Teacher’s Name: ______

Signed verification slip due Tuesday, October 17, 2017 / Wednesday, October 18, 2017

3 TYPED project titles due to your Science teacher

On Thursday, October 19 / Friday, October 20 for a homework grade

·  No homework passes may be used on any part of science fair.

·  Student receives an F for homework if not turned in by due date.

GENERAL GUIDELINES

General guidelines for Science Fair and Science Investigative Projects

1.  This investigative project is an assignment for all students attending Riverdale Middle.

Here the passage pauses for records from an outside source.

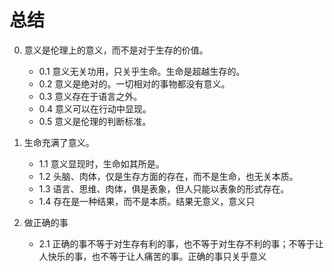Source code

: # 总结

0. 意义是伦理上的意义，而不是对于生存的价值。
	- 0.1 意义无关功用，只关乎生命。生命是超越生存的。
	- 0.2 意义是绝对的。一切相对的事物都没有意义。
	- 0.3 意义存在于语言之外。
	- 0.4 意义可以在行动中显现。
	- 0.5 意义是伦理的判断标准。

1. 生命充满了意义。
	- 1.1 意义显现时，生命如其所是。
	- 1.2 头脑、肉体，仅是生存方面的存在，而不是生命，也无关本质。
	- 1.3 语言、思维、肉体，俱是表象，但人只能以表象的形式存在。
	- 1.4 存在是一种结果，而不是本质。结果无意义，意义只

2. 做正确的事
	- 2.1 正确的事不等于对生存有利的事，也不等于对生存不利的事；不等于让人快乐的事，也不等于让人痛苦的事。正确的事只关乎意义
<!--stackedit_data:
eyJoaXN0b3J5IjpbLTU1ODM5NjE1Miw4MTA4NDk5MjAsMTQyNj
E2MTIyMyw2NjU2MjA4OTAsMTQzNDk5MjEyOCwtMTgzMDE2NTcx
OV19
-->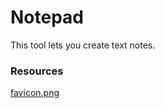 # Notepad

This tool lets you create text notes.

### Resources

[favicon.png](https://www.flaticon.com/free-icon/notepad_5066321)

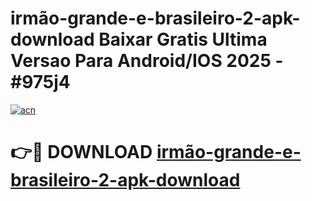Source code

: # irmão-grande-e-brasileiro-2-apk-download Baixar Gratis Ultima Versao Para Android/IOS 2025 - #975j4

[![acn](https://github.com/user-attachments/assets/0f9c940e-d8b0-45ae-aac7-cd30a18b3e1c)](https://app.mediaupload.pro/?title=irmão-grande-e-brasileiro-2-apk-download&ref=7F)

# 👉🔴 DOWNLOAD [irmão-grande-e-brasileiro-2-apk-download](https://app.mediaupload.pro/?title=irmão-grande-e-brasileiro-2-apk-download&ref=7F)
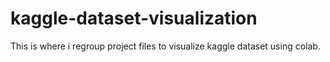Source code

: # kaggle-dataset-visualization
This is where i regroup project files to visualize kaggle dataset using colab.
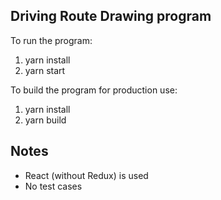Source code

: ## Driving Route Drawing program

To run the program:
1. yarn install
2. yarn start

To build the program for production use:
1. yarn install
2. yarn build

## Notes
- React (without Redux) is used 
- No test cases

2.  This project is a requirement for honors students. Students will NOT be able to be in an honor science class for the following school year if their science fair project is not completed and turned in.

3.  PROJECTS ARE DUE THE DAY OF THE SCIENCE FAIR – NO EXCEPTIONS – IF THE STUDENT IS ABSENT SOMEONE MUST BRING THE SCIENCE FAIR PROJECT TO SCHOOL OR THE STUDENT WILL RECEIVE AN F on all parts.

4.  In the 2nd 9 weeks period, each component on the project board will count as a test grade.

5.  All students will receive grades on assigned parts following the scheduled timeline.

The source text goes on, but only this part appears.